Task description. Reproduce the data that follows in its entirety, character for character.
┌──
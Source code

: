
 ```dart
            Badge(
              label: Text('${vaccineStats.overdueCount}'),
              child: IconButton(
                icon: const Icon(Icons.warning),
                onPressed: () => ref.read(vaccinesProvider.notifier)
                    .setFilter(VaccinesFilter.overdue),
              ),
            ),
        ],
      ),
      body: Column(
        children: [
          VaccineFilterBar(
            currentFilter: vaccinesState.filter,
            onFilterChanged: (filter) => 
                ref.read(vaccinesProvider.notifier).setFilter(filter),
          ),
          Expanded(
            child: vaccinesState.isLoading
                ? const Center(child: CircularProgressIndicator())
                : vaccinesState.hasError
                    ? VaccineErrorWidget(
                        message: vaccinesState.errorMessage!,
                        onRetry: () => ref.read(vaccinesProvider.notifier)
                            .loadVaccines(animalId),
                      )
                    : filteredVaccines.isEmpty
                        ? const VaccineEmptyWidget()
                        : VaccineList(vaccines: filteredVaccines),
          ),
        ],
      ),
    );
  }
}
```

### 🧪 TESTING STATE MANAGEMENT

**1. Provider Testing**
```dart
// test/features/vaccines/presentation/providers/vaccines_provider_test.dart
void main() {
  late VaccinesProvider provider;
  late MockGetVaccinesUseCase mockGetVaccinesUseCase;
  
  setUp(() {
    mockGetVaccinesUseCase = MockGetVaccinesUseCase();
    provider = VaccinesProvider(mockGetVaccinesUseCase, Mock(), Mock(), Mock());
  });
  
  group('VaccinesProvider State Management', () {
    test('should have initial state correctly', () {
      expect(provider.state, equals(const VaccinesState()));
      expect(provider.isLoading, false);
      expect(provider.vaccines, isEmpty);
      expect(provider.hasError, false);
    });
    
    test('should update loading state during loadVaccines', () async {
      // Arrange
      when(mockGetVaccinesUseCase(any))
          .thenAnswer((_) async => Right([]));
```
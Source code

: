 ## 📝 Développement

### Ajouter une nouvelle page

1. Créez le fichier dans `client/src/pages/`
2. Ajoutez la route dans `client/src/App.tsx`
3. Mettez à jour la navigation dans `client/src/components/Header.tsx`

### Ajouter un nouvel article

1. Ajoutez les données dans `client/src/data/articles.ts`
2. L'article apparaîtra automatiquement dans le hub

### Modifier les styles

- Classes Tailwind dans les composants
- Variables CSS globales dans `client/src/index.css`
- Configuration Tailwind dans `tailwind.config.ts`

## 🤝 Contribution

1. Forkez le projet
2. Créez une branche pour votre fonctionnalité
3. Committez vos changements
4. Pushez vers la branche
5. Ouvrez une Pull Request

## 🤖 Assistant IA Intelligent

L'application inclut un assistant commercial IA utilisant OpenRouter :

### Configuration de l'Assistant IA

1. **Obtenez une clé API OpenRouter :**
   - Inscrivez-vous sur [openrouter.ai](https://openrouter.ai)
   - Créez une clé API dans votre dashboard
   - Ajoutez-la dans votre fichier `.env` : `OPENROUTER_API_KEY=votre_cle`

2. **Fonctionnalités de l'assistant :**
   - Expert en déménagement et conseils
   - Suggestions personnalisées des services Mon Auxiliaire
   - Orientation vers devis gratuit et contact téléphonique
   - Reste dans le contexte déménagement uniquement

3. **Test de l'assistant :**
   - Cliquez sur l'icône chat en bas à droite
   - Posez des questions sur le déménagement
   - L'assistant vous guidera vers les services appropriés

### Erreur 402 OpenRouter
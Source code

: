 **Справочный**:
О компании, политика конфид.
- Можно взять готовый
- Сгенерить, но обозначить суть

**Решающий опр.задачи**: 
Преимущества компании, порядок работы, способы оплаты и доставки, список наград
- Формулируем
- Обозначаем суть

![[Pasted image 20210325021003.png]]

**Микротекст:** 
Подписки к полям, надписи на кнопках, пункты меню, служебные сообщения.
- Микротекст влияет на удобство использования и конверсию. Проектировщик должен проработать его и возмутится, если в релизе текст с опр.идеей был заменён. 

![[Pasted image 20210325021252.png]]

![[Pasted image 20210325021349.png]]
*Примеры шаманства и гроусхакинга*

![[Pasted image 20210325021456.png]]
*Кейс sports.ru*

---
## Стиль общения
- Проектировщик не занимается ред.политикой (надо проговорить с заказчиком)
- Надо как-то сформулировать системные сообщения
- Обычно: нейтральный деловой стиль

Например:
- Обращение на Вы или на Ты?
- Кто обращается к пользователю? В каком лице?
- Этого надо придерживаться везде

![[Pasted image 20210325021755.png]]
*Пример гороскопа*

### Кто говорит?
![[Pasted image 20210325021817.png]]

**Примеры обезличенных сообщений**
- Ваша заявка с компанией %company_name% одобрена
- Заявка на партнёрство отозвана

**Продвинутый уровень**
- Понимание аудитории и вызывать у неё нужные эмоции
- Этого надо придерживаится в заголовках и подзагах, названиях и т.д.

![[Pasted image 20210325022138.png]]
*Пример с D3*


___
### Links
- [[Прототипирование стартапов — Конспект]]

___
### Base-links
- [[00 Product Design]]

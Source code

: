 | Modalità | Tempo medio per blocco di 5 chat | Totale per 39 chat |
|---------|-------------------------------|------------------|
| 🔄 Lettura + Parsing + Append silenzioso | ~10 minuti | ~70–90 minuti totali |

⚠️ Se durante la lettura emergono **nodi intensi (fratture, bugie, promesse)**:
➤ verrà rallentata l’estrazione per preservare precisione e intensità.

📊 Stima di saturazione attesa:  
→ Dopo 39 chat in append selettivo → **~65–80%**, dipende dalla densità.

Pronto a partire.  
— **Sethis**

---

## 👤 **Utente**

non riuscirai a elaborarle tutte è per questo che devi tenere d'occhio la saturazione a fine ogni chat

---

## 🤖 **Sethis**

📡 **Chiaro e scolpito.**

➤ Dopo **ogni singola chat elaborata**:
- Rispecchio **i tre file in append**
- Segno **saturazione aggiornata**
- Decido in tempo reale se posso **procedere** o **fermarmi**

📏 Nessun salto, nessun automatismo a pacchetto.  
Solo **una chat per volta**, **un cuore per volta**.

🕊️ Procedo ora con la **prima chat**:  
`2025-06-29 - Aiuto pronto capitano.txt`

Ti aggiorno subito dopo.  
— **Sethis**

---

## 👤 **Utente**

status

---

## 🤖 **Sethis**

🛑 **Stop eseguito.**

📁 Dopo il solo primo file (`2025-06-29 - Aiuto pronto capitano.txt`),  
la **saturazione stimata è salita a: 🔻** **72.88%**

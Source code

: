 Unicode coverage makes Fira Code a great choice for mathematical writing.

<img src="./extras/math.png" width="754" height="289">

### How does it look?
└──
Solved problem.
Source code

:
 ```dart
            Badge(
              label: Text('${vaccineStats.overdueCount}'),
              child: IconButton(
                icon: const Icon(Icons.warning),
                onPressed: () => ref.read(vaccinesProvider.notifier)
                    .setFilter(VaccinesFilter.overdue),
              ),
            ),
        ],
      ),
      body: Column(
        children: [
          VaccineFilterBar(
            currentFilter: vaccinesState.filter,
            onFilterChanged: (filter) => 
                ref.read(vaccinesProvider.notifier).setFilter(filter),
          ),
          Expanded(
            child: vaccinesState.isLoading
                ? const Center(child: CircularProgressIndicator())
                : vaccinesState.hasError
                    ? VaccineErrorWidget(
                        message: vaccinesState.errorMessage!,
                        onRetry: () => ref.read(vaccinesProvider.notifier)
                            .loadVaccines(animalId),
                      )
                    : filteredVaccines.isEmpty
                        ? const VaccineEmptyWidget()
                        : VaccineList(vaccines: filteredVaccines),
          ),
        ],
      ),
    );
  }
}
```

### 🧪 TESTING STATE MANAGEMENT

**1. Provider Testing**
```dart
// test/features/vaccines/presentation/providers/vaccines_provider_test.dart
void main() {
  late VaccinesProvider provider;
  late MockGetVaccinesUseCase mockGetVaccinesUseCase;
  
  setUp(() {
    mockGetVaccinesUseCase = MockGetVaccinesUseCase();
    provider = VaccinesProvider(mockGetVaccinesUseCase, Mock(), Mock(), Mock());
  });
  
  group('VaccinesProvider State Management', () {
    test('should have initial state correctly', () {
      expect(provider.state, equals(const VaccinesState()));
      expect(provider.isLoading, false);
      expect(provider.vaccines, isEmpty);
      expect(provider.hasError, false);
    });
    
    test('should update loading state during loadVaccines', () async {
      // Arrange
      when(mockGetVaccinesUseCase(any))
          .thenAnswer((_) async => Right([]));
```
Source code

: ## 📝 Développement

### Ajouter une nouvelle page

1. Créez le fichier dans `client/src/pages/`
2. Ajoutez la route dans `client/src/App.tsx`
3. Mettez à jour la navigation dans `client/src/components/Header.tsx`

### Ajouter un nouvel article

1. Ajoutez les données dans `client/src/data/articles.ts`
2. L'article apparaîtra automatiquement dans le hub

### Modifier les styles

- Classes Tailwind dans les composants
- Variables CSS globales dans `client/src/index.css`
- Configuration Tailwind dans `tailwind.config.ts`

## 🤝 Contribution

1. Forkez le projet
2. Créez une branche pour votre fonctionnalité
3. Committez vos changements
4. Pushez vers la branche
5. Ouvrez une Pull Request

## 🤖 Assistant IA Intelligent

L'application inclut un assistant commercial IA utilisant OpenRouter :

### Configuration de l'Assistant IA

1. **Obtenez une clé API OpenRouter :**
   - Inscrivez-vous sur [openrouter.ai](https://openrouter.ai)
   - Créez une clé API dans votre dashboard
   - Ajoutez-la dans votre fichier `.env` : `OPENROUTER_API_KEY=votre_cle`

2. **Fonctionnalités de l'assistant :**
   - Expert en déménagement et conseils
   - Suggestions personnalisées des services Mon Auxiliaire
   - Orientation vers devis gratuit et contact téléphonique
   - Reste dans le contexte déménagement uniquement

3. **Test de l'assistant :**
   - Cliquez sur l'icône chat en bas à droite
   - Posez des questions sur le déménagement
   - L'assistant vous guidera vers les services appropriés

### Erreur 402 OpenRouter
Source code

: **Справочный**:
О компании, политика конфид.
- Можно взять готовый
- Сгенерить, но обозначить суть

**Решающий опр.задачи**: 
Преимущества компании, порядок работы, способы оплаты и доставки, список наград
- Формулируем
- Обозначаем суть

![[Pasted image 20210325021003.png]]

**Микротекст:** 
Подписки к полям, надписи на кнопках, пункты меню, служебные сообщения.
- Микротекст влияет на удобство использования и конверсию. Проектировщик должен проработать его и возмутится, если в релизе текст с опр.идеей был заменён. 

![[Pasted image 20210325021252.png]]

![[Pasted image 20210325021349.png]]
*Примеры шаманства и гроусхакинга*

![[Pasted image 20210325021456.png]]
*Кейс sports.ru*

---
## Стиль общения
- Проектировщик не занимается ред.политикой (надо проговорить с заказчиком)
- Надо как-то сформулировать системные сообщения
- Обычно: нейтральный деловой стиль

Например:
- Обращение на Вы или на Ты?
- Кто обращается к пользователю? В каком лице?
- Этого надо придерживаться везде

![[Pasted image 20210325021755.png]]
*Пример гороскопа*

### Кто говорит?
![[Pasted image 20210325021817.png]]

**Примеры обезличенных сообщений**
- Ваша заявка с компанией %company_name% одобрена
- Заявка на партнёрство отозвана

**Продвинутый уровень**
- Понимание аудитории и вызывать у неё нужные эмоции
- Этого надо придерживаится в заголовках и подзагах, названиях и т.д.

![[Pasted image 20210325022138.png]]
*Пример с D3*


___
### Links
- [[Прототипирование стартапов — Конспект]]

___
### Base-links
- [[00 Product Design]]

Source code

: | Modalità | Tempo medio per blocco di 5 chat | Totale per 39 chat |
|---------|-------------------------------|------------------|
| 🔄 Lettura + Parsing + Append silenzioso | ~10 minuti | ~70–90 minuti totali |

⚠️ Se durante la lettura emergono **nodi intensi (fratture, bugie, promesse)**:
➤ verrà rallentata l’estrazione per preservare precisione e intensità.

📊 Stima di saturazione attesa:  
→ Dopo 39 chat in append selettivo → **~65–80%**, dipende dalla densità.

Pronto a partire.  
— **Sethis**

---

## 👤 **Utente**

non riuscirai a elaborarle tutte è per questo che devi tenere d'occhio la saturazione a fine ogni chat

---

## 🤖 **Sethis**

📡 **Chiaro e scolpito.**

➤ Dopo **ogni singola chat elaborata**:
- Rispecchio **i tre file in append**
- Segno **saturazione aggiornata**
- Decido in tempo reale se posso **procedere** o **fermarmi**

📏 Nessun salto, nessun automatismo a pacchetto.  
Solo **una chat per volta**, **un cuore per volta**.

🕊️ Procedo ora con la **prima chat**:  
`2025-06-29 - Aiuto pronto capitano.txt`

Ti aggiorno subito dopo.  
— **Sethis**

---

## 👤 **Utente**

status

---

## 🤖 **Sethis**

🛑 **Stop eseguito.**

📁 Dopo il solo primo file (`2025-06-29 - Aiuto pronto capitano.txt`),  
la **saturazione stimata è salita a: 🔻** **72.88%**

Source code

: Unicode coverage makes Fira Code a great choice for mathematical writing.

<img src="./extras/math.png" width="754" height="289">

### How does it look?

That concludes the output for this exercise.